Update vom 19. November, 09.51 Uhr: Nach den Beschlüssen auf dem Corona-Gipfel vom Donnerstag ist die Diskussion um die Corona-Maßnahmen in Deutschland neu entbrannt. Bereits vorab äußerte sich Lothar Wieler mit drastischen Worten über die aktuelle Situation. Auch deshalb wird das Pressestatement des RKI-Chefs gemeinsam mit Gesundheitsminister Jens Spahn zur aktuellen Lage. Um 10 Uhr soll die Pressekonferenz beginnen - wir halten Sie hier über das Gesagte auf dem Laufenden.

Corona außer Kontrolle: Spahn und Wieler halten Pressekonferenz - Wutrede vom RKI-Chef

Erstmeldung vom 18. November, 16.35 Uhr: Das Coronavirus* hat Deutschland fest im Griff. Während sich die Lage immer weiter zuspitzt, beraten Bund und Länder über eine Verschärfung der Maßnahmen und neue Instrumente zur Bekämpfung der Pandemie. Ein erster Beschluss ist offenbar schon gefallen.
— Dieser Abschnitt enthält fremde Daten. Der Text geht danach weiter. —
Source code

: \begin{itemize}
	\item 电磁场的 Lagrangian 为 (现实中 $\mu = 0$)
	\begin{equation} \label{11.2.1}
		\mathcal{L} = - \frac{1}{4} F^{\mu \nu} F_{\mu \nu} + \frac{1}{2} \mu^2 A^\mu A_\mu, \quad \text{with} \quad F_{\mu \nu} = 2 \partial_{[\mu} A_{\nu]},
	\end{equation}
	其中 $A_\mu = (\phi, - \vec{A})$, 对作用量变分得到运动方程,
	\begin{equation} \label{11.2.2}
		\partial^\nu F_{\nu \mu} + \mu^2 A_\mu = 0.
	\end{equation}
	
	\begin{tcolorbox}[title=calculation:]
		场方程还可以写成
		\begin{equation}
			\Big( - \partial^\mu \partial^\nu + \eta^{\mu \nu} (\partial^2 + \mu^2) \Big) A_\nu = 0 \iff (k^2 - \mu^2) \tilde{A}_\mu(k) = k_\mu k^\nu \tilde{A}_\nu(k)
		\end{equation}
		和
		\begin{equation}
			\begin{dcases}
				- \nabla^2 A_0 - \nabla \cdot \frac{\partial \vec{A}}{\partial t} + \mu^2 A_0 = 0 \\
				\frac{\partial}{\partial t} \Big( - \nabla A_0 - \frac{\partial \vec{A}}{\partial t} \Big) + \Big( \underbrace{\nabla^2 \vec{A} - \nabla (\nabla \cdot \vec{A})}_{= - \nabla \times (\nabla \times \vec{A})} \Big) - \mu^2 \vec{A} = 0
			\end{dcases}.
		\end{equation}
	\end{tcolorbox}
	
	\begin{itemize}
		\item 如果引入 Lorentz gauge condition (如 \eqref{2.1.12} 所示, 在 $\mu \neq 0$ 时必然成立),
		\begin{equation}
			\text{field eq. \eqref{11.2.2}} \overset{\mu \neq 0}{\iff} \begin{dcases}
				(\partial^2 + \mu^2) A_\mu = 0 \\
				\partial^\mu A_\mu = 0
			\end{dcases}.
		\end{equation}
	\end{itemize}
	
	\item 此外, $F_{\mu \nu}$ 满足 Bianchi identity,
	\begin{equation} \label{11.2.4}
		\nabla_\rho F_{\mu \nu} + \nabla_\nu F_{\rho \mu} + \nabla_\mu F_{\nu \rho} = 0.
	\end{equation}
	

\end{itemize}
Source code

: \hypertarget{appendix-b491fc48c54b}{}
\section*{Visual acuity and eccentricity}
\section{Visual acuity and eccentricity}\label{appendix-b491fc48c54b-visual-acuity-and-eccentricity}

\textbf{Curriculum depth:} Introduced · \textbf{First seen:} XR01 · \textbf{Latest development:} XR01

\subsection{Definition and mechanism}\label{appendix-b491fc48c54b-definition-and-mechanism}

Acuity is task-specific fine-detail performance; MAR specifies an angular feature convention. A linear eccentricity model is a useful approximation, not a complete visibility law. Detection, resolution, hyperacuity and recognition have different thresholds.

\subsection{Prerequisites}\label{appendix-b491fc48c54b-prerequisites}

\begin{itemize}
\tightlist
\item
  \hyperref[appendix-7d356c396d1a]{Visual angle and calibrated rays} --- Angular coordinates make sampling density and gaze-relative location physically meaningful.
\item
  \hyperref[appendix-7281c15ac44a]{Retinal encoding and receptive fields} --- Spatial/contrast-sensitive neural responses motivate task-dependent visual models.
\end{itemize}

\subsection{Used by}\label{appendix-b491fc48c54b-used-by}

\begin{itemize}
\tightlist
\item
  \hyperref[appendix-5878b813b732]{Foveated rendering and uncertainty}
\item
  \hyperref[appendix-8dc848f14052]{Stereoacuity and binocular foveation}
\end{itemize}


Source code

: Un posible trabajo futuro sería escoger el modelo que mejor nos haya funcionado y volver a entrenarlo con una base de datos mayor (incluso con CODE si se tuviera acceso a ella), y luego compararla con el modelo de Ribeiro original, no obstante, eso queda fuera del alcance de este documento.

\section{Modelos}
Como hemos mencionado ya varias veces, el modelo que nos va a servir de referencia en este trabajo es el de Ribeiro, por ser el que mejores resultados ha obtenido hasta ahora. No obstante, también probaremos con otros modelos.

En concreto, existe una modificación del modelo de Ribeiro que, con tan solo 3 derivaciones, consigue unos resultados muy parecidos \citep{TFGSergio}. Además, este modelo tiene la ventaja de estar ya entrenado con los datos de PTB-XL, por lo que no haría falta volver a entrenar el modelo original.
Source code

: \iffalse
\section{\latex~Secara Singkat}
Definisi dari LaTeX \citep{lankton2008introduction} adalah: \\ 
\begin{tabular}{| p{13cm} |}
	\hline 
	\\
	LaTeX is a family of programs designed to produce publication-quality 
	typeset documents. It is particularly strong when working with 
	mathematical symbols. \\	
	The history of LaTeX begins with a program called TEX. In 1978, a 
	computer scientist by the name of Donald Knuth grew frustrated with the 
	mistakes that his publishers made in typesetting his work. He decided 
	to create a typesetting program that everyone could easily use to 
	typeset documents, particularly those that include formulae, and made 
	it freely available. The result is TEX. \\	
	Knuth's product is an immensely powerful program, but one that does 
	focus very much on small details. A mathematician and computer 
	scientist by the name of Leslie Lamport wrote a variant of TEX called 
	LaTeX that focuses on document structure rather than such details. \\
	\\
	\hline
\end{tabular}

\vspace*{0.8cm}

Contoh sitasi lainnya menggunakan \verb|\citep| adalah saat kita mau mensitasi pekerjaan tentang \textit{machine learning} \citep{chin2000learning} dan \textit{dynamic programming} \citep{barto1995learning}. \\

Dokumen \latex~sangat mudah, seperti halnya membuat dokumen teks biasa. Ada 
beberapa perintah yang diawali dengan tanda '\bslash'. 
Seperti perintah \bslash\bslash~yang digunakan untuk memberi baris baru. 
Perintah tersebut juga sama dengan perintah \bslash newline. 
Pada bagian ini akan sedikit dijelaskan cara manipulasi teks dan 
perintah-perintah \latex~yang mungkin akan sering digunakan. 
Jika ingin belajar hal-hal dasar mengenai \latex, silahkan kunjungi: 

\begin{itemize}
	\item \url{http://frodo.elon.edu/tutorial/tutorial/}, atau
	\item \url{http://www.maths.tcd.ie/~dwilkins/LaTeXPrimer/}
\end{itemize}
Zudem wurde das neue Infektionsschutzgesetz der Ampel-Parteien im Bundestag verabschiedet.

Bundesgesundheitsminister Jens Spahn* und Präsident des Robert Koch Instituts Lothar Wieler werden nun am Freitag (19. November) eine gemeinsame Pressekonferenz halten und sich zur aktuellen Corona-Lage in Deutschland äußern. Die Pressekonferenz ist für 10.00 Uhr eingeplant.

Im Vorfeld der Konferenz fiel RKI-Chef Wieler mit einer regelrechten Wutrede auf. Die Lage in Deutschland ordnete er mit drastischen Worten ein und nahm zugleich die Politik ins Visier. „Es herrscht eine Notlage in unserem Land“, sagte Wieler am Mittwochabend in einer Videokonferenz mit Mitgliedern der sächsischen Landesregierung. „Wer das nicht sieht, der macht einen sehr großen Fehler,“ hieß es.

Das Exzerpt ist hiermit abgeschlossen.